Very simple example : sequential changing of 1 key, so in wal you obtain all 
changes and in (in your terms — checkpointing) only one key change.
 
>
>2. We observed that when offheap memory usage tend to zero , checkpointing 
>takes minutes to complete , sometimes 30+ minutes which stalls the application 
>writes completely on all nodes. It means the whole cluster freezes. 
 
Seems ignite enables throttling in such a case, you need some system and 
cluster tuning. 
 
>
>3. Checkpointing thread get stuck at checkpointing page futures.get and after 
>several minutes, it logs this error and grid resumes processing
>
>"sys-stripe-0-#1" #19 prio=5 os_prio=0 cpu=86537.69ms elapsed=2166.63s 
>tid=0x00007fa52a6f1000 nid=0x3b waiting on condition  [0x00007fa4c58be000]
>   java.lang.Thread.State: WAITING (parking)
>at jdk.internal.misc.Unsafe.park( [email protected]/Native Method)

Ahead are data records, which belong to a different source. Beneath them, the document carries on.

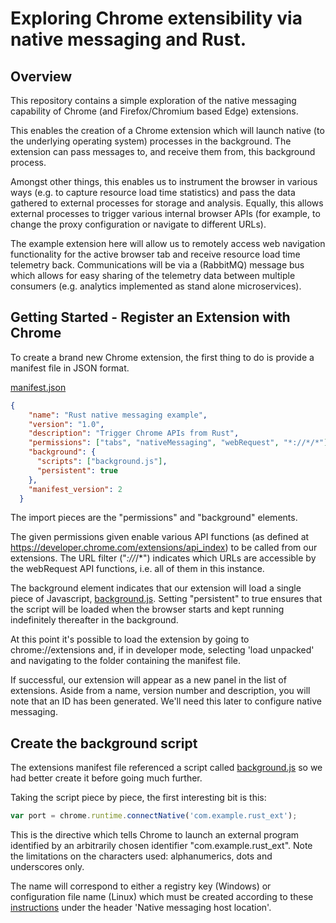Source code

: # Exploring Chrome extensibility via native messaging and Rust.

## Overview
This repository contains a simple exploration of the native messaging capability of Chrome (and Firefox/Chromium based Edge) extensions.

This enables the creation of a Chrome extension which will launch native (to the underlying operating system) processes in the background. The extension can pass messages to, and receive them from, this background process. 

Amongst other things, this enables us to instrument the browser in various ways (e.g. to capture resource load time statistics) and pass the data gathered to external processes for storage and analysis. Equally, this allows external processes to trigger various internal browser APIs (for example, to change the proxy configuration or navigate to different URLs).

The example extension here will allow us to remotely access web navigation functionality for the active browser tab and receive resource load time telemetry back. Communications will be via a (RabbitMQ) message bus which allows for easy sharing of the telemetry data between multiple consumers (e.g. analytics implemented as stand alone microservices).

## Getting Started - Register an Extension with Chrome

To create a brand new Chrome extension, the first thing to do is provide a manifest file in JSON format. 

[manifest.json](https://github.com/ajnewlands/chrome-ext/blob/master/manifest.json)
```json
{
    "name": "Rust native messaging example",
    "version": "1.0",
    "description": "Trigger Chrome APIs from Rust",
    "permissions": ["tabs", "nativeMessaging", "webRequest", "*://*/*"],
    "background": {
      "scripts": ["background.js"],
      "persistent": true
    },
    "manifest_version": 2
  }
```

The import pieces are the "permissions" and "background" elements.

The given permissions given enable various API functions (as defined at https://developer.chrome.com/extensions/api_index) to be called from our extensions. The URL filter ("*://*/*") indicates which URLs are accessible by the webRequest API functions, i.e. all of them in this instance.

The background element indicates that our extension will load a single piece of Javascript, [background.js](https://github.com/ajnewlands/chrome-ext/blob/master/background.js). Setting "persistent" to true ensures that the script will be loaded when the browser starts and kept running indefinitely thereafter in the background.

At this point it's possible to load the extension by going to chrome://extensions and, if in developer mode, selecting 'load unpacked' and navigating to the folder containing the manifest file.

If successful, our extension will appear as a new panel in the list of extensions. Aside from a name, version number and description, you will note that an ID has been generated. We'll need this later to configure native messaging.

## Create the background script

The extensions manifest file referenced a script called [background.js](https://github.com/ajnewlands/chrome-ext/blob/master/background.js) so we had better create it before going much further.

Taking the script piece by piece, the first interesting bit is this:
```javascript
var port = chrome.runtime.connectNative('com.example.rust_ext');
```

This is the directive which tells Chrome to launch an external program identified by an arbitrarily chosen identifier "com.example.rust_ext". Note the limitations on the characters used: alphanumerics, dots and underscores only.

The name will correspond to either a registry key (Windows) or configuration file name (Linux) which must be created according to these [instructions](https://developer.chrome.com/apps/nativeMessaging) under the header 'Native messaging host location'.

>at java.util.concurrent.locks.LockSupport.park( [email protected]/Unknown 
>Source)
>at 
>org.apache.ignite.internal.util.future.GridFutureAdapter.get0(GridFutureAdapter.java:178)
>at 
>org.apache.ignite.internal.util.future.GridFutureAdapter.getUninterruptibly(GridFutureAdapter.java:146)
>at 
>org.apache.ignite.internal.processors.cache.persistence.checkpoint.CheckpointTimeoutLock.checkpointReadLock(CheckpointTimeoutLock.java:144)
>at 
>org.apache.ignite.internal.processors.cache.persistence.GridCacheDatabaseSharedManager.checkpointReadLock(GridCacheDatabaseSharedManager.java:1613)
>at 
>org.apache.ignite.internal.processors.cache.distributed.dht.atomic.GridDhtAtomicCache.processDhtAtomicUpdateRequest(GridDhtAtomicCache.java:3313)
>at 
>org.apache.ignite.internal.processors.cache.distributed.dht.atomic.GridDhtAtomicCache.access$600(GridDhtAtomicCache.java:143)
>at 
>org.apache.ignite.internal.processors.cache.distributed.dht.atomic.GridDhtAtomicCache$7.apply(GridDhtAtomicCache.java:322)
>at 
>org.apache.ignite.internal.processors.cache.distributed.dht.atomic.GridDhtAtomicCache$7.apply(GridDhtAtomicCache.java:317)
>at 
>org.apache.ignite.internal.processors.cache.GridCacheIoManager.processMessage(GridCacheIoManager.java:1151)
>at 
>org.apache.ignite.internal.processors.cache.GridCacheIoManager.onMessage0(GridCacheIoManager.java:592)
>at 
>org.apache.ignite.internal.processors.cache.GridCacheIoManager.handleMessage(GridCacheIoManager.java:393)
>at 
>org.apache.ignite.internal.processors.cache.GridCacheIoManager.handleMessage(GridCacheIoManager.java:319)
>at 
>org.apache.ignite.internal.processors.cache.GridCacheIoManager.access$100(GridCacheIoManager.java:110)
>at 
>org.apache.ignite.internal.processors.cache.GridCacheIoManager$1.onMessage(GridCacheIoManager.java:309)
>at 
>org.apache.ignite.internal.managers.communication.GridIoManager.invokeListener(GridIoManager.java:1908)
>at 
>org.apache.ignite.internal.managers.communication.GridIoManager.processRegularMessage0(GridIoManager.java:1529)
>at 
>org.apache.ignite.internal.managers.communication.GridIoManager.access$5300(GridIoManager.java:242)
>at 
>org.apache.ignite.internal.managers.communication.GridIoManager$9.execute(GridIoManager.java:1422)
>at 
>org.apache.ignite.internal.managers.communication.TraceRunnable.run(TraceRunnable.java:55)
>at 
>org.apache.ignite.internal.util.StripedExecutor$Stripe.body(StripedExecutor.java:569)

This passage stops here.